#### What you are asked to do
Below are some records; find each line that carries the word "preface" and copy it.

#### Material for this exercise

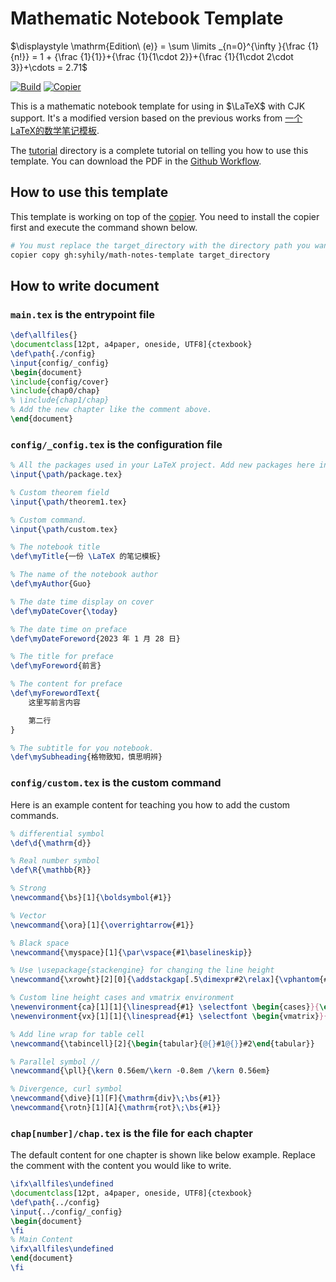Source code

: # Mathematic Notebook Template

$\displaystyle \mathrm{Edition\ (e)} = \sum \limits _{n=0}^{\infty }{\frac {1}{n!}} = 1 + {\frac {1}{1}}+{\frac {1}{1\cdot 2}}+{\frac {1}{1\cdot 2\cdot 3}}+\cdots = 2.71$

[![Build](https://github.com/syhily/math-notes-template/actions/workflows/build.yml/badge.svg)](https://github.com/syhily/math-notes-template/actions/workflows/build.yml) [![Copier](https://img.shields.io/endpoint?url=https://raw.githubusercontent.com/copier-org/copier/master/img/badge/badge-grayscale-inverted-border.json)](https://github.com/copier-org/copier)

This is a mathematic notebook template for using in $\LaTeX$ with CJK support.
It's a modified version based on the previous works from [一个LaTeX的数学笔记模板](https://zhuanlan.zhihu.com/p/604236564).

The [tutorial](tutorial) directory is a complete tutorial on telling you how to use this template. You can download the PDF in the [Github Workflow](https://github.com/syhily/math-notes-template/actions/runs/14700325475/artifacts/3019222200).

## How to use this template

This template is working on top of the [copier](https://github.com/copier-org/copier).
You need to install the copier first and execute the command shown below.

```bash
# You must replace the target_directory with the directory path you want to place your LaTeX notebook.
copier copy gh:syhily/math-notes-template target_directory
```

## How to write document

### `main.tex` is the entrypoint file

```latex
\def\allfiles{}
\documentclass[12pt, a4paper, oneside, UTF8]{ctexbook}
\def\path{./config}
\input{config/_config}
\begin{document}
\include{config/cover}
\include{chap0/chap}
% \include{chap1/chap}
% Add the new chapter like the comment above.
\end{document}
```

### `config/_config.tex` is the configuration file

```latex
% All the packages used in your LaTeX project. Add new packages here instead of elsewhere.
\input{\path/package.tex}

% Custom theorem field
\input{\path/theorem1.tex}

% Custom command.
\input{\path/custom.tex}

% The notebook title
\def\myTitle{一份 \LaTeX 的笔记模板}

% The name of the notebook author
\def\myAuthor{Guo}

% The date time display on cover
\def\myDateCover{\today}

% The date time on preface
\def\myDateForeword{2023 年 1 月 28 日}

% The title for preface
\def\myForeword{前言}

% The content for preface
\def\myForewordText{
    这里写前言内容

    第二行
}

% The subtitle for you notebook.
\def\mySubheading{格物致知，慎思明辨}
```

### `config/custom.tex` is the custom command

Here is an example content for teaching you how to add the custom commands.

```latex
% differential symbol
\def\d{\mathrm{d}}

% Real number symbol
\def\R{\mathbb{R}}

% Strong
\newcommand{\bs}[1]{\boldsymbol{#1}}

% Vector
\newcommand{\ora}[1]{\overrightarrow{#1}}

% Black space
\newcommand{\myspace}[1]{\par\vspace{#1\baselineskip}}

% Use \usepackage{stackengine} for changing the line height
\newcommand{\xrowht}[2][0]{\addstackgap[.5\dimexpr#2\relax]{\vphantom{#1}}}

% Custom line height cases and vmatrix environment
\newenvironment{ca}[1][1]{\linespread{#1} \selectfont \begin{cases}}{\end{cases}}
\newenvironment{vx}[1][1]{\linespread{#1} \selectfont \begin{vmatrix}}{\end{vmatrix}}

% Add line wrap for table cell
\newcommand{\tabincell}[2]{\begin{tabular}{@{}#1@{}}#2\end{tabular}}

% Parallel symbol //
\newcommand{\pll}{\kern 0.56em/\kern -0.8em /\kern 0.56em}

% Divergence, curl symbol
\newcommand{\dive}[1][F]{\mathrm{div}\;\bs{#1}}
\newcommand{\rotn}[1][A]{\mathrm{rot}\;\bs{#1}}
```

### `chap[number]/chap.tex` is the file for each chapter

The default content for one chapter is shown like below example.
Replace the comment with the content you would like to write.

```latex
\ifx\allfiles\undefined
\documentclass[12pt, a4paper, oneside, UTF8]{ctexbook}
\def\path{../config}
\input{../config/_config}
\begin{document}
\fi
% Main Content
\ifx\allfiles\undefined
\end{document}
\fi
```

#### Exercise solution
% The date time on preface
% The title for preface
% The content for preface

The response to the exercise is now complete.